Father held me firmly by the wrist, and as he drew me across the stoop, I squirmed and tried in vain to break free of his grasp. “Come here, son,” he said to me in a low voice. “Come on now, let’s sit down and talk. I must talk a moment with you.”

He sat on the step and finally released his hold on me, and when he did, I shoved him aside and ran back through the slowly closing door into the house. “Owen!” he called, but too late.

The room was dim, cold, and damp, like a sepulchre, and although it was crowded with people, I saw no one in the room now, except Mother, who lay on her and Father’s day-bed near the window, fully dressed, her eyes closed, as if she were asleep. Father’s brother, Uncle Frederick, he for whom my dead brother had originally been named, was there, up from Ohio, and he quickly moved towards me and grabbed me by the shoulders and tried to move me back outside, away from Mother.

I wrenched myself free of his grasp and ran straight to her and clutched both her hands in mine. They were as cold as clay and as inert, and at first I was afraid of them, as if they were small, dead animals, skinned and dried. But they were my mother’s hands, as familiar to me as my own, and they were all I had left of her, so I pulled on them, as if to lift her up from her bed or to yank her back from the abyss into which she was falling. I drew her into a half-seated position on the daybed. But her head flopped to one side like a doll’s, and her weight became too much for me, and her body began to tilt towards the wall. Her face was turned entirely away from me then, and suddenly it was as if she were pulling against my grasp, shoving me from her.

I unclasped my hands from hers and watched her slip away from me. Her body fell back onto the day-bed and then slid over the lip of the abyss into the darkness. She was gone. Gone. And in that instant, although I was still a child, I understood to the bottom of my soul that I was now alone. I knew, too, that I would remain so for the rest of my life.

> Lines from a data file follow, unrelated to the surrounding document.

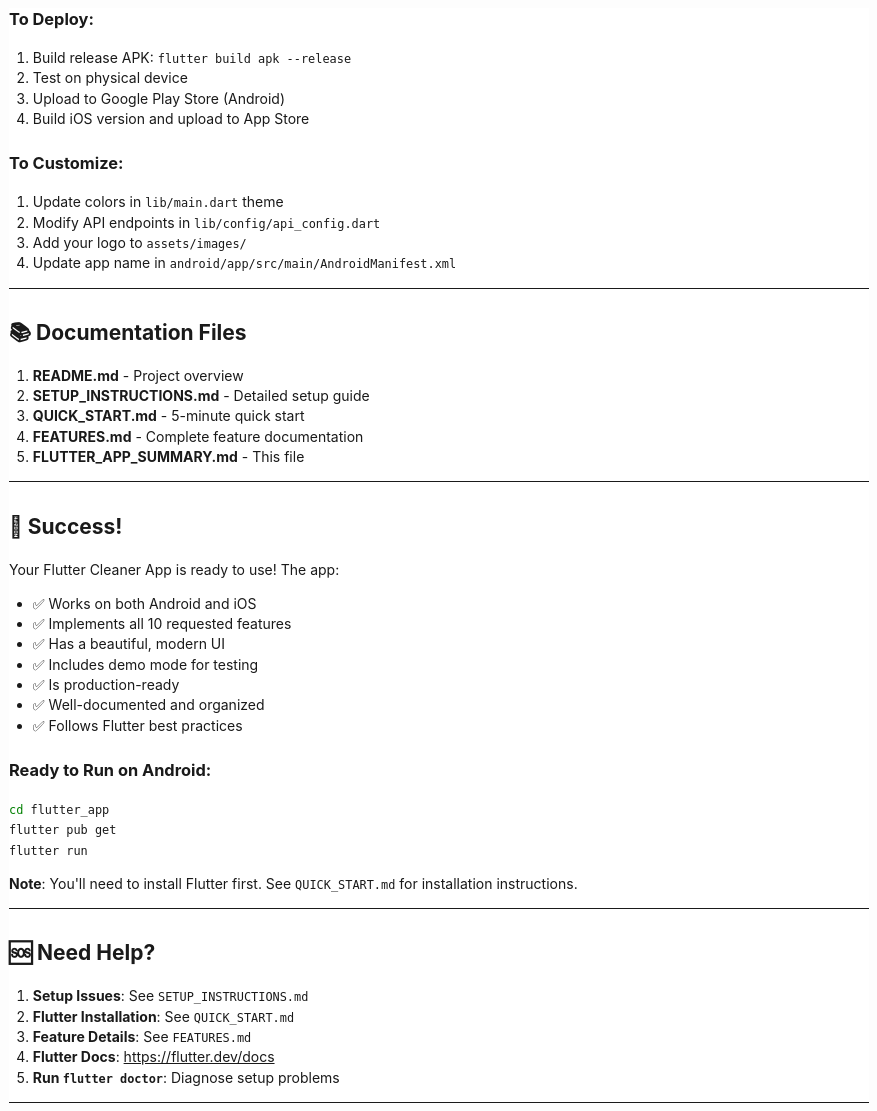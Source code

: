 ### To Deploy:
1. Build release APK: `flutter build apk --release`
2. Test on physical device
3. Upload to Google Play Store (Android)
4. Build iOS version and upload to App Store

### To Customize:
1. Update colors in `lib/main.dart` theme
2. Modify API endpoints in `lib/config/api_config.dart`
3. Add your logo to `assets/images/`
4. Update app name in `android/app/src/main/AndroidManifest.xml`

---

## 📚 Documentation Files

1. **README.md** - Project overview
2. **SETUP_INSTRUCTIONS.md** - Detailed setup guide
3. **QUICK_START.md** - 5-minute quick start
4. **FEATURES.md** - Complete feature documentation
5. **FLUTTER_APP_SUMMARY.md** - This file

---

## 🎉 Success!

Your Flutter Cleaner App is ready to use! The app:
- ✅ Works on both Android and iOS
- ✅ Implements all 10 requested features
- ✅ Has a beautiful, modern UI
- ✅ Includes demo mode for testing
- ✅ Is production-ready
- ✅ Well-documented and organized
- ✅ Follows Flutter best practices

### Ready to Run on Android:
```bash
cd flutter_app
flutter pub get
flutter run
```

**Note**: You'll need to install Flutter first. See `QUICK_START.md` for installation instructions.

---

## 🆘 Need Help?

1. **Setup Issues**: See `SETUP_INSTRUCTIONS.md`
2. **Flutter Installation**: See `QUICK_START.md`
3. **Feature Details**: See `FEATURES.md`
4. **Flutter Docs**: https://flutter.dev/docs
5. **Run `flutter doctor`**: Diagnose setup problems

---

Slowly, I turned and left the darkened room. Father waited outside, still seated on the doorstoop. I sat down beside him, taking the same position there as he, head down, hands on knees, back straight. Father and son. We did not speak.

I never saw my mother again. I never saw my imaginary companion, my poor lost Frederick, again, either. My father would soon remarry, as you know, a good woman whom I called only Mary, never Mother, and she would provide him with eight more children. But nothing would be the same for me, ever again. I mark the end of my childhood from that day.

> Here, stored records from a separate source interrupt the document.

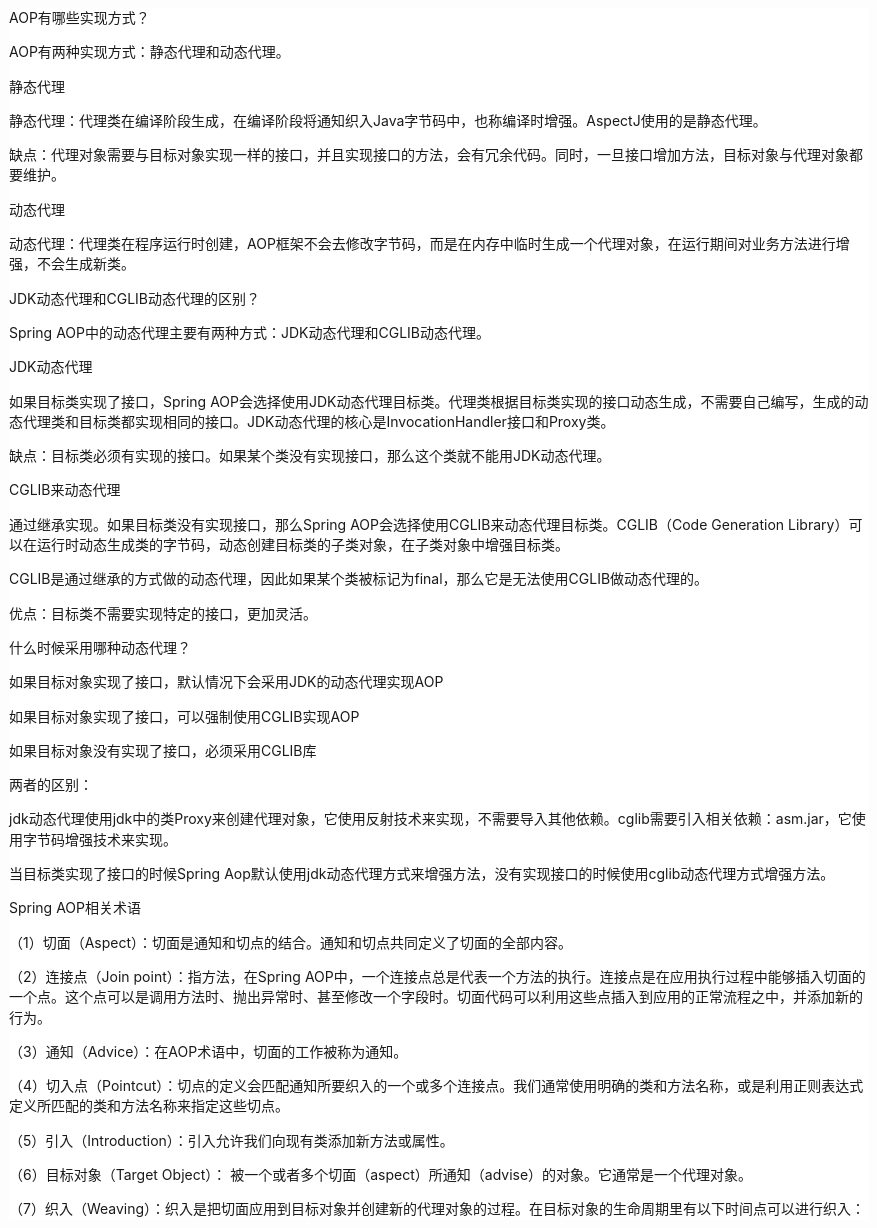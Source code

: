 AOP有哪些实现方式？

AOP有两种实现方式：静态代理和动态代理。

静态代理

静态代理：代理类在编译阶段生成，在编译阶段将通知织入Java字节码中，也称编译时增强。AspectJ使用的是静态代理。

缺点：代理对象需要与目标对象实现一样的接口，并且实现接口的方法，会有冗余代码。同时，一旦接口增加方法，目标对象与代理对象都要维护。

动态代理

动态代理：代理类在程序运行时创建，AOP框架不会去修改字节码，而是在内存中临时生成一个代理对象，在运行期间对业务方法进行增强，不会生成新类。

JDK动态代理和CGLIB动态代理的区别？

Spring AOP中的动态代理主要有两种方式：JDK动态代理和CGLIB动态代理。

JDK动态代理

如果目标类实现了接口，Spring AOP会选择使用JDK动态代理目标类。代理类根据目标类实现的接口动态生成，不需要自己编写，生成的动态代理类和目标类都实现相同的接口。JDK动态代理的核心是InvocationHandler接口和Proxy类。

缺点：目标类必须有实现的接口。如果某个类没有实现接口，那么这个类就不能用JDK动态代理。

CGLIB来动态代理

通过继承实现。如果目标类没有实现接口，那么Spring AOP会选择使用CGLIB来动态代理目标类。CGLIB（Code Generation Library）可以在运行时动态生成类的字节码，动态创建目标类的子类对象，在子类对象中增强目标类。

CGLIB是通过继承的方式做的动态代理，因此如果某个类被标记为final，那么它是无法使用CGLIB做动态代理的。

优点：目标类不需要实现特定的接口，更加灵活。

什么时候采用哪种动态代理？

如果目标对象实现了接口，默认情况下会采用JDK的动态代理实现AOP

如果目标对象实现了接口，可以强制使用CGLIB实现AOP

如果目标对象没有实现了接口，必须采用CGLIB库

两者的区别：

jdk动态代理使用jdk中的类Proxy来创建代理对象，它使用反射技术来实现，不需要导入其他依赖。cglib需要引入相关依赖：asm.jar，它使用字节码增强技术来实现。

当目标类实现了接口的时候Spring Aop默认使用jdk动态代理方式来增强方法，没有实现接口的时候使用cglib动态代理方式增强方法。

Spring AOP相关术语

（1）切面（Aspect）：切面是通知和切点的结合。通知和切点共同定义了切面的全部内容。

（2）连接点（Join point）：指方法，在Spring AOP中，一个连接点总是代表一个方法的执行。连接点是在应用执行过程中能够插入切面的一个点。这个点可以是调用方法时、抛出异常时、甚至修改一个字段时。切面代码可以利用这些点插入到应用的正常流程之中，并添加新的行为。

（3）通知（Advice）：在AOP术语中，切面的工作被称为通知。

（4）切入点（Pointcut）：切点的定义会匹配通知所要织入的一个或多个连接点。我们通常使用明确的类和方法名称，或是利用正则表达式定义所匹配的类和方法名称来指定这些切点。

（5）引入（Introduction）：引入允许我们向现有类添加新方法或属性。

（6）目标对象（Target Object）： 被一个或者多个切面（aspect）所通知（advise）的对象。它通常是一个代理对象。

（7）织入（Weaving）：织入是把切面应用到目标对象并创建新的代理对象的过程。在目标对象的生命周期里有以下时间点可以进行织入：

I’m sorry. I can write no more today. I will resume, however, as soon as my hand is steady again and my mind cleared of this embarrassing self-pity.

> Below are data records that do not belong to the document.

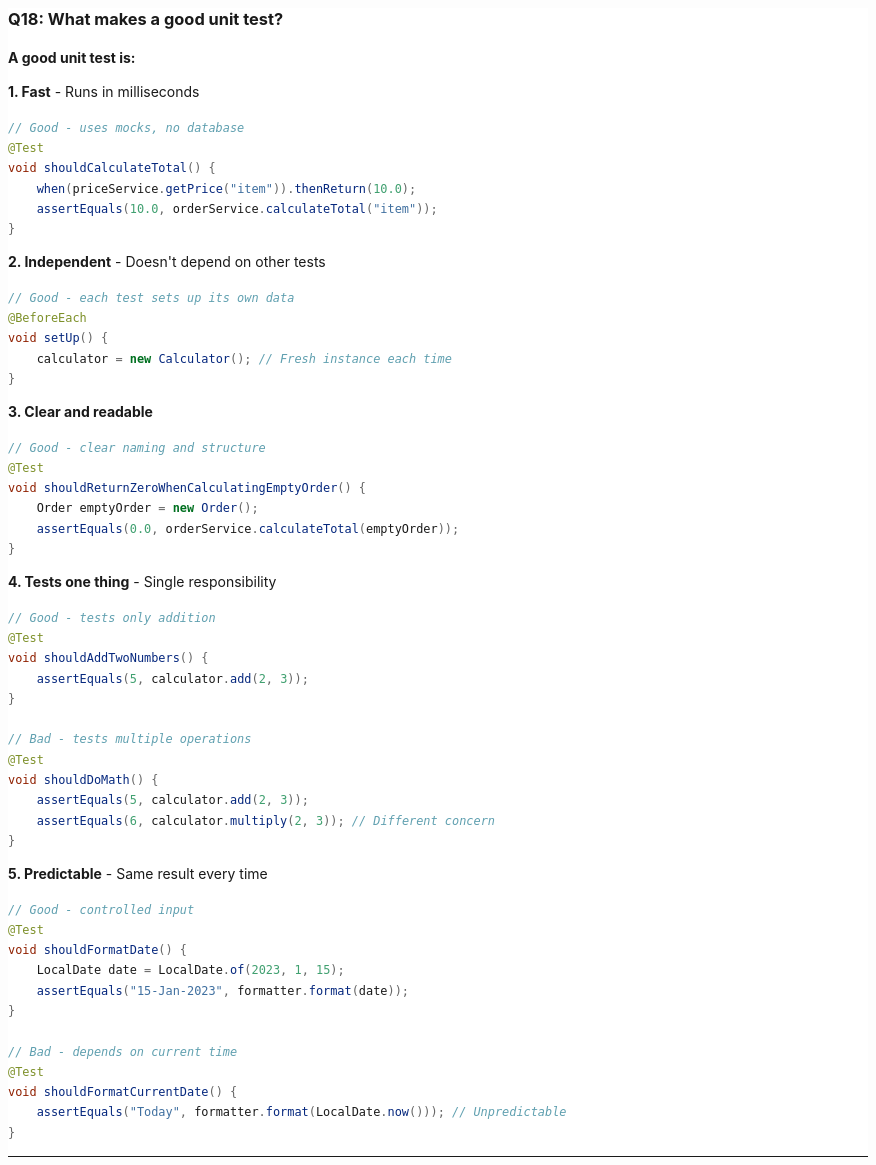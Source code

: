 
### **Q18: What makes a good unit test?**

**A good unit test is:**

**1. Fast** - Runs in milliseconds
```java
// Good - uses mocks, no database
@Test
void shouldCalculateTotal() {
    when(priceService.getPrice("item")).thenReturn(10.0);
    assertEquals(10.0, orderService.calculateTotal("item"));
}
```

**2. Independent** - Doesn't depend on other tests
```java
// Good - each test sets up its own data
@BeforeEach
void setUp() {
    calculator = new Calculator(); // Fresh instance each time
}
```

**3. Clear and readable**
```java
// Good - clear naming and structure
@Test
void shouldReturnZeroWhenCalculatingEmptyOrder() {
    Order emptyOrder = new Order();
    assertEquals(0.0, orderService.calculateTotal(emptyOrder));
}
```

**4. Tests one thing** - Single responsibility
```java
// Good - tests only addition
@Test 
void shouldAddTwoNumbers() {
    assertEquals(5, calculator.add(2, 3));
}

// Bad - tests multiple operations
@Test
void shouldDoMath() {
    assertEquals(5, calculator.add(2, 3));
    assertEquals(6, calculator.multiply(2, 3)); // Different concern
}
```

**5. Predictable** - Same result every time
```java
// Good - controlled input
@Test
void shouldFormatDate() {
    LocalDate date = LocalDate.of(2023, 1, 15);
    assertEquals("15-Jan-2023", formatter.format(date));
}

// Bad - depends on current time
@Test
void shouldFormatCurrentDate() {
    assertEquals("Today", formatter.format(LocalDate.now())); // Unpredictable
}
```

---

Following yesterday’s letter, I’ve been recalling this morning those early days in New Richmond and the peaceful prior years of my boyhood in Hudson — both wildernesses of the old Western Reserve when we resided there, as fraught with difficulty and danger on our first arrival and settlement as was our Adirondack mountain farm later. We lived in our villages then amongst wolves and bears and mountain lions in deep forests that blocked out all light in the lost ravines. We lived close to Indians, Iroquois, mostly, suspicious and withdrawn and silent, who sometimes left their forest enclaves and visited our villages to trade, but mainly kept a safe distance from us. And there was the occasional fugitive slave, coming up from Kentucky or the mountains of western Virginia by way of the Underground Railroad, run generally by the Quakers back then, and passing through to Canada — a quiet, frightened, day-long visitor hidden in the attic of our house and spirited on under hay in Father’s wagon as soon as night fell to the farm of a Quaker or some fellow radical abolitionist twenty or thirty miles to the north.